→ **WHAT THE TASK ASKS**
Restate word for word the line containing "- Modify response directly" and every following line in the material below, up to and including the last one.
***** EXERCISE DATA *****
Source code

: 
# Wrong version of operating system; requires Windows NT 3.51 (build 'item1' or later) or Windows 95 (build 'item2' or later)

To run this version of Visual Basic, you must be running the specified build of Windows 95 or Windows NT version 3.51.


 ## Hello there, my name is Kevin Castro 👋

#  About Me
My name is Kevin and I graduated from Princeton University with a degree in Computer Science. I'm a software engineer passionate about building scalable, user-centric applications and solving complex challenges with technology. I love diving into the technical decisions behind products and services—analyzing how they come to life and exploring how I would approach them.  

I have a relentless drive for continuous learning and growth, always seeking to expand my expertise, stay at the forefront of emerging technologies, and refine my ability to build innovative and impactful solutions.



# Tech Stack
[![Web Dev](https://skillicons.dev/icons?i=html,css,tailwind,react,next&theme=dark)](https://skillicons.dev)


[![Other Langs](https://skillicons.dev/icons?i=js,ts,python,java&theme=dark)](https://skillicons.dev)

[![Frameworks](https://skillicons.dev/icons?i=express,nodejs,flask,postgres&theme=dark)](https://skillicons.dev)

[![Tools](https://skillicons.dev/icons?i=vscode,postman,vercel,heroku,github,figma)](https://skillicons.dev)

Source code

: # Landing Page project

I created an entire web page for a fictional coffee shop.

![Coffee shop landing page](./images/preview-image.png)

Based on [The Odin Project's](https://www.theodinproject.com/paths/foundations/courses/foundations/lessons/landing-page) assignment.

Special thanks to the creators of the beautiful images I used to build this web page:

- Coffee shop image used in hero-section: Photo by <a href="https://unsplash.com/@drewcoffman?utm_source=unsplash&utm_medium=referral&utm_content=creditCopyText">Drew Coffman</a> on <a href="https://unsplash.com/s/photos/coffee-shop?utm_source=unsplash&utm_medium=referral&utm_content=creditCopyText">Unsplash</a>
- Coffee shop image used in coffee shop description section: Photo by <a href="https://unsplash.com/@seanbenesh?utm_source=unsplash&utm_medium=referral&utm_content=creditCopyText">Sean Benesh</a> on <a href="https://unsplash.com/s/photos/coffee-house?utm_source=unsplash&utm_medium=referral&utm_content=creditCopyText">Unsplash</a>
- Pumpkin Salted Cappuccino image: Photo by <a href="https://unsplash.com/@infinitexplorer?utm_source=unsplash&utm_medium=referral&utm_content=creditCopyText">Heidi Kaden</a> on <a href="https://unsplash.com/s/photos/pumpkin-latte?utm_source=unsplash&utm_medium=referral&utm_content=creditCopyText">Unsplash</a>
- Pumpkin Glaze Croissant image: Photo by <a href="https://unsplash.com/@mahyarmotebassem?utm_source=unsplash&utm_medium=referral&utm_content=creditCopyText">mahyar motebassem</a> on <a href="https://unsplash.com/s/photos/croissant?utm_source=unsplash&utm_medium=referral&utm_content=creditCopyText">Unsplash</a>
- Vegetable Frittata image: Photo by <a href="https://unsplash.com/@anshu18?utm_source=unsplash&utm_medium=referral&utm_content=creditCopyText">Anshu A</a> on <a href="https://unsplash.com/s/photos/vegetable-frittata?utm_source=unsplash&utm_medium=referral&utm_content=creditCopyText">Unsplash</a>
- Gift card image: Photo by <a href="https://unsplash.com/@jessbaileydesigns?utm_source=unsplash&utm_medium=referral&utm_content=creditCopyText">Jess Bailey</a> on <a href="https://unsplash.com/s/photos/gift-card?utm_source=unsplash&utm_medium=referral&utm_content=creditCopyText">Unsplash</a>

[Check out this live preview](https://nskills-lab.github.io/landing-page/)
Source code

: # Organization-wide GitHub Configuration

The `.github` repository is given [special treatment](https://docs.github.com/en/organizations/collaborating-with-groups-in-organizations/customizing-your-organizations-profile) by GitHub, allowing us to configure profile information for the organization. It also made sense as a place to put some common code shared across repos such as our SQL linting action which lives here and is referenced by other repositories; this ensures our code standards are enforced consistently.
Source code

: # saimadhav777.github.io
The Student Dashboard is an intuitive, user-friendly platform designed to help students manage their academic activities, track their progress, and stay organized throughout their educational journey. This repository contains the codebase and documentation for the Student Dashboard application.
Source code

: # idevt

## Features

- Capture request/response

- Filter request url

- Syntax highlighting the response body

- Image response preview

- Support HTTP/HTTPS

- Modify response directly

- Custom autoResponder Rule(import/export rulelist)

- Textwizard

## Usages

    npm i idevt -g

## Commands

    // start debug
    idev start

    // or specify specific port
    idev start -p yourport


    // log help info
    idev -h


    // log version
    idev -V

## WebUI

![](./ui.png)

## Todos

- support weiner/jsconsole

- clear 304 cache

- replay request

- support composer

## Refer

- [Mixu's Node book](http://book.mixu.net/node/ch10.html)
*****
→ **SOLUTION**
- Modify response directly

- Custom autoResponder Rule(import/export rulelist)

- Textwizard

## Usages

    npm i idevt -g

## Commands

    // start debug
    idev start

    // or specify specific port
    idev start -p yourport


    // log help info
    idev -h


    // log version
    idev -V

## WebUI

![](./ui.png)

## Todos

- support weiner/jsconsole

- clear 304 cache

- replay request

- support composer

## Refer

- [Mixu's Node book](http://book.mixu.net/node/ch10.html)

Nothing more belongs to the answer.